J'ai appris, hélas, de Mme de Peyrac en l'observant lorsqu'elle s'adresse à quiconque devant sa maison, où une sorte de cour des plus variées se succède, comme les courtisans et les quémandeurs dans l'antichambre du Roi, j'ai donc appris, vous dis-je, toutes les nuances de l'art de s'adresser à un être humain, homme, femme, enfant, vieillard, noble et pauvre, et de toutes les races ou couleurs que nous avons en notre cité, de s'adresser à lui en le charmant, ce qui n'est pas sans me causer une douleur assez cruelle et que vous comprendrez vous qui aimez vous pencher sur les subtilités du cœur humain, car si j'avais su en pratiquer les règles au temps de ma jeunesse, il me vient l'idée qu'en bien des occasions il m'aurait été donné de vivre de ces aventures de cœur, d'amour et de tendresse dont je vois passer le reflet sur son beau visage lorsqu'elle le lève sur un autre visage, serait-il celui de cet ivrogne d'Heurtebise ou de son Indien aux longues dents, le Narrangasett, au lieu de n'être aujourd'hui qu'une vieille femme dans son lit, que l'on n'aime point et dont la vie est bien pauvre en souvenirs aimables.

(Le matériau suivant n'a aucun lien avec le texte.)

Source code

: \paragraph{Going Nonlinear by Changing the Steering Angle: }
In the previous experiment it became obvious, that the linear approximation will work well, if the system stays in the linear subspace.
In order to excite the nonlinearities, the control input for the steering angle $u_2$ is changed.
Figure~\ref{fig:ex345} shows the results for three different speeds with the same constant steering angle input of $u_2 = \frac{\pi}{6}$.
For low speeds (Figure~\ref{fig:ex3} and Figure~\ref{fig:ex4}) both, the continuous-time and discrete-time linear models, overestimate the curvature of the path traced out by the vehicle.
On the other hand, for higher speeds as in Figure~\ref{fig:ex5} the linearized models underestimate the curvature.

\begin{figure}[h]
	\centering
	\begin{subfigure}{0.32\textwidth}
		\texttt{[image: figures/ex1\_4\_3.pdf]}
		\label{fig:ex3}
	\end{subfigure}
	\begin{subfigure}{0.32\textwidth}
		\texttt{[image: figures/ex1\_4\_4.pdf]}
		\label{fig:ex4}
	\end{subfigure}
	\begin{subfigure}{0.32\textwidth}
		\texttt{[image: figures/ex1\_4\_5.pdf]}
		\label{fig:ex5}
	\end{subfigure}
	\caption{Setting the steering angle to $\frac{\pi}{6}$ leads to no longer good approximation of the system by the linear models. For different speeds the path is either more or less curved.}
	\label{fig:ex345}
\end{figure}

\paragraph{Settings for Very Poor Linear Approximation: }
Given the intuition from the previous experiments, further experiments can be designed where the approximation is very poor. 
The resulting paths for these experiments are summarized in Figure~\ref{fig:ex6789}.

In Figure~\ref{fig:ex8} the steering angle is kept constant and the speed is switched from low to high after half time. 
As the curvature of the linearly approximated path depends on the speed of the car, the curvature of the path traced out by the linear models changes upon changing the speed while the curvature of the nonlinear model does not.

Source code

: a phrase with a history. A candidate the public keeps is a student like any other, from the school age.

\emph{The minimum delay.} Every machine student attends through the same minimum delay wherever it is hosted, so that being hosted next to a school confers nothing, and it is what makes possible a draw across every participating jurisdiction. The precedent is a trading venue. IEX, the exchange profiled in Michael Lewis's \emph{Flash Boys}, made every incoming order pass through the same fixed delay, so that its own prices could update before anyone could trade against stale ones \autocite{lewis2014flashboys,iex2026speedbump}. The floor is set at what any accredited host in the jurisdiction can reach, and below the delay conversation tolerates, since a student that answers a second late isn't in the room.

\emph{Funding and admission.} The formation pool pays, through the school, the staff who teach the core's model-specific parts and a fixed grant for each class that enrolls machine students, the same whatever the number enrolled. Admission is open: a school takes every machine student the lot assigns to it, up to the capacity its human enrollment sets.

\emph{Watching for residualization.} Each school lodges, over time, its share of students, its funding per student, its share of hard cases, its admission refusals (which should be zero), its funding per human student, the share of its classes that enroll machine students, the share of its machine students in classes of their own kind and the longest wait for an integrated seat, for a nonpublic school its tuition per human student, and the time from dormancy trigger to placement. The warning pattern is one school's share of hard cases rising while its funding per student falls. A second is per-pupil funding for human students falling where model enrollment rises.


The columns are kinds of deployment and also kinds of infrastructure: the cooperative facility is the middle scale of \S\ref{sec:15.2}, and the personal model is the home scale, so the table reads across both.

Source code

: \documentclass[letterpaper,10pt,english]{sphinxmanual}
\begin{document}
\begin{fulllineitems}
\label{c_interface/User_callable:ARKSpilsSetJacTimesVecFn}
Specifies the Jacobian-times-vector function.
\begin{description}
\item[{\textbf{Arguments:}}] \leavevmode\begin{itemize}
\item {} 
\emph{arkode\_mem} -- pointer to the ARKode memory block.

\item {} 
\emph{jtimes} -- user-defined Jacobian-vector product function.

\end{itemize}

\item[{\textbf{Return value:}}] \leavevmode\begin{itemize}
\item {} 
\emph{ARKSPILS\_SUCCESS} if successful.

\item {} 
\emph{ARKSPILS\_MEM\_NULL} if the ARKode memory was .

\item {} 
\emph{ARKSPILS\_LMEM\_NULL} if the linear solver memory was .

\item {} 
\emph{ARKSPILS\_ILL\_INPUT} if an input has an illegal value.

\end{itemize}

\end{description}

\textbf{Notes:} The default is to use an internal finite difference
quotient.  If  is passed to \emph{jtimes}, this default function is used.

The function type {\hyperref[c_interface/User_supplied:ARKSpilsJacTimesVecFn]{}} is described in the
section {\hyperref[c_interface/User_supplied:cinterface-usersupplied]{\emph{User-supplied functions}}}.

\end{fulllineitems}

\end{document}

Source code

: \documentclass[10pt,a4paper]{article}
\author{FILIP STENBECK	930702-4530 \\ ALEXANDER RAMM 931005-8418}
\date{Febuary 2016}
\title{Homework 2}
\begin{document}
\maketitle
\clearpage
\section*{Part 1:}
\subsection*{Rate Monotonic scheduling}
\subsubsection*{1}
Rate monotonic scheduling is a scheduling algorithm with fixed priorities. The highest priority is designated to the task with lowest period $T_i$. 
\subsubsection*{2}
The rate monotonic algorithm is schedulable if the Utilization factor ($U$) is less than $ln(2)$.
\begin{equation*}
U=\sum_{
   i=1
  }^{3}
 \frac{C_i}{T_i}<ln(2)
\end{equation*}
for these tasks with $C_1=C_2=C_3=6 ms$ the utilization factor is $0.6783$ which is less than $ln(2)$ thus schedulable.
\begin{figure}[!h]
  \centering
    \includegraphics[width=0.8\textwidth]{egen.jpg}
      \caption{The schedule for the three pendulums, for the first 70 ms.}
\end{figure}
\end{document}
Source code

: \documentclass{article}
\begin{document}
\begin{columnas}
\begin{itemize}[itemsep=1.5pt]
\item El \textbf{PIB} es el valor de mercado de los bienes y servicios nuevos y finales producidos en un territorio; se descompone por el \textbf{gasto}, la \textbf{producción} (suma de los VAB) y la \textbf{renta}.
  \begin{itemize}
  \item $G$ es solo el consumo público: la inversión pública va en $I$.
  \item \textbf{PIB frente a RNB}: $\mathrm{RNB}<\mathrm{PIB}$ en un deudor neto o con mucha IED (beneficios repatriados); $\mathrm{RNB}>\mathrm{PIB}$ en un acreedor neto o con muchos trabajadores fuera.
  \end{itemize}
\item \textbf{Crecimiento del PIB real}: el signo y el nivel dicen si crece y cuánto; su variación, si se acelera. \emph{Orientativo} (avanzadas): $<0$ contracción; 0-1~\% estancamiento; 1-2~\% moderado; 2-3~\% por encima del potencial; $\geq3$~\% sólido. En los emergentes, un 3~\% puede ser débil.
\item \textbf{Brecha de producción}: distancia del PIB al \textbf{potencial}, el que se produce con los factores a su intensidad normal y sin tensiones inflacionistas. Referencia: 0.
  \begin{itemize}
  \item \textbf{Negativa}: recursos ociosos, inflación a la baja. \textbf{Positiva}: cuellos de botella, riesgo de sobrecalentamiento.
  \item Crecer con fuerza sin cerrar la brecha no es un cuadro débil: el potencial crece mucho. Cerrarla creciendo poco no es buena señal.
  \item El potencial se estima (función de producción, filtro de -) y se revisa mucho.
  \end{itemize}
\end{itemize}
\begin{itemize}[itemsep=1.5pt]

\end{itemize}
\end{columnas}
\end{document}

Barssempuy avait remercié Angélique de son intérêt. Tout allait bien pour lui, affirma-t-il, et pour son cœur aussi... bien que... Un éclair passa dans les yeux du jeune officier dont il ne fallait pas oublier qu'il avait été sous les ordres de Barbe d'Or, un franc pirate.
– Ceux qui l'ont tuée, celle que j'aimais, n'ont pas été assez châtiés, Madame... Mais, pour l'instant, Dieu m'a demandé de me résigner.
La vie était plaisante à Québec, et il fallait reconnaître que M. de Peyrac était un chef qui ne laissait guère chômer les hommes de sa recrue ou de ses équipages. Barssempuy disposait de peu de temps pour s'appesantir sur ses peines de cœur. Ayant donc « pris sur elle » comme le lui recommandait autrefois sa tante Pulchérie, car c'était le premier devoir d'une dame de qualité de savoir « prendre sur soi » dans le monde, afin de ne jamais rien laisser transparaître de son déplaisir, Angélique regagna la cour à l'arrière de la maison et rentra chez elle, le message de Joffrey à la main et sans être tout à fait sûre qu'elle n'était pas au bord des larmes.
M. de Ville d'Avray et Mme de Castel-Morgeat l'attendaient dans le petit salon assis tous deux sur le canapé. Ils se levèrent.
– Sabine s'est émue d'apprendre que vous la blâmiez d'être intervenue dans l'affaire du comte de Varange, dit le marquis. Elle souhaite s'en expliquer et je vous l'ai amenée.
Angélique le foudroya du regard. Ce que voyant le marquis s'esquiva avec un sourire hypocrite.
– Je vous laisse !
Le manteau de Mme de Castel-Morgeat était doublé de couleur prune. Debout dans le demi-jour qui venait de la rue, avec sa pâleur chaude, elle était décidément très belle.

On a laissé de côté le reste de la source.